▶ _Task to complete_
Among the records that follow, set down only the lines from the one containing "- Updated Base" to the one containing "Para cualquier nodo", both included, exactly.

Saved data entries

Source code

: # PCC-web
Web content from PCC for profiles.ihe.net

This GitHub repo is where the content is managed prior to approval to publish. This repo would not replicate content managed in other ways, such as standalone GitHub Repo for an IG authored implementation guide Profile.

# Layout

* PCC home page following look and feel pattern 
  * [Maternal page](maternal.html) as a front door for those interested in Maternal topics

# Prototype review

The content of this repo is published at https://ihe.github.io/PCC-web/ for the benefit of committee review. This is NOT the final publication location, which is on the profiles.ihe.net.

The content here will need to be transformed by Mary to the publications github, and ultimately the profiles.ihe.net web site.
...
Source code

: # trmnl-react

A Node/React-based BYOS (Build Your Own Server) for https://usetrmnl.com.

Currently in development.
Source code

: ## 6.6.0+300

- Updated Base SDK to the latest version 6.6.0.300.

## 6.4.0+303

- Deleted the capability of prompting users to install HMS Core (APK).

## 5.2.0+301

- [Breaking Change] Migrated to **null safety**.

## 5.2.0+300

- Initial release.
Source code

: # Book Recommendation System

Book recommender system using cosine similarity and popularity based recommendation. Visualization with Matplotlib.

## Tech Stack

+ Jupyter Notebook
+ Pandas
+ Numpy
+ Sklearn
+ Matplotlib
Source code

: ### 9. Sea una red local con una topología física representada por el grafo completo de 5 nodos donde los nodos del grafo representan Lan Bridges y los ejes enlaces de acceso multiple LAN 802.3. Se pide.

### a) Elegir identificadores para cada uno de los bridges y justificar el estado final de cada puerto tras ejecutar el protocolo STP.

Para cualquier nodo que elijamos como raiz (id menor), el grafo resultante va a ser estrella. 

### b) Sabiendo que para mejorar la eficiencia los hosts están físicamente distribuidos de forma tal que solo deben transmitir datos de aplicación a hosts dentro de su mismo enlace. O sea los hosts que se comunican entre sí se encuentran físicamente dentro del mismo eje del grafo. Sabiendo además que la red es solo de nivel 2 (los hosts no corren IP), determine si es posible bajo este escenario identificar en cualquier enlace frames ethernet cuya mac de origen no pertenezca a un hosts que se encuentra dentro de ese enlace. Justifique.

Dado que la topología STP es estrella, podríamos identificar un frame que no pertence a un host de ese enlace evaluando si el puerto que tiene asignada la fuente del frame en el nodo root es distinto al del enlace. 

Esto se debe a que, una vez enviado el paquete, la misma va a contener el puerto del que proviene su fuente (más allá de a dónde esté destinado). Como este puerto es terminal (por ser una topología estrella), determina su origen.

▶ _Answer to the problem_
- Updated Base SDK to the latest version 6.6.0.300.

## 6.4.0+303

- Deleted the capability of prompting users to install HMS Core (APK).

## 5.2.0+301

- [Breaking Change] Migrated to **null safety**.

## 5.2.0+300

- Initial release.
Source code

: # Book Recommendation System

Book recommender system using cosine similarity and popularity based recommendation. Visualization with Matplotlib.

## Tech Stack

+ Jupyter Notebook
+ Pandas
+ Numpy
+ Sklearn
+ Matplotlib
Source code

: ### 9. Sea una red local con una topología física representada por el grafo completo de 5 nodos donde los nodos del grafo representan Lan Bridges y los ejes enlaces de acceso multiple LAN 802.3. Se pide.

### a) Elegir identificadores para cada uno de los bridges y justificar el estado final de cada puerto tras ejecutar el protocolo STP.

Para cualquier nodo que elijamos como raiz (id menor), el grafo resultante va a ser estrella. 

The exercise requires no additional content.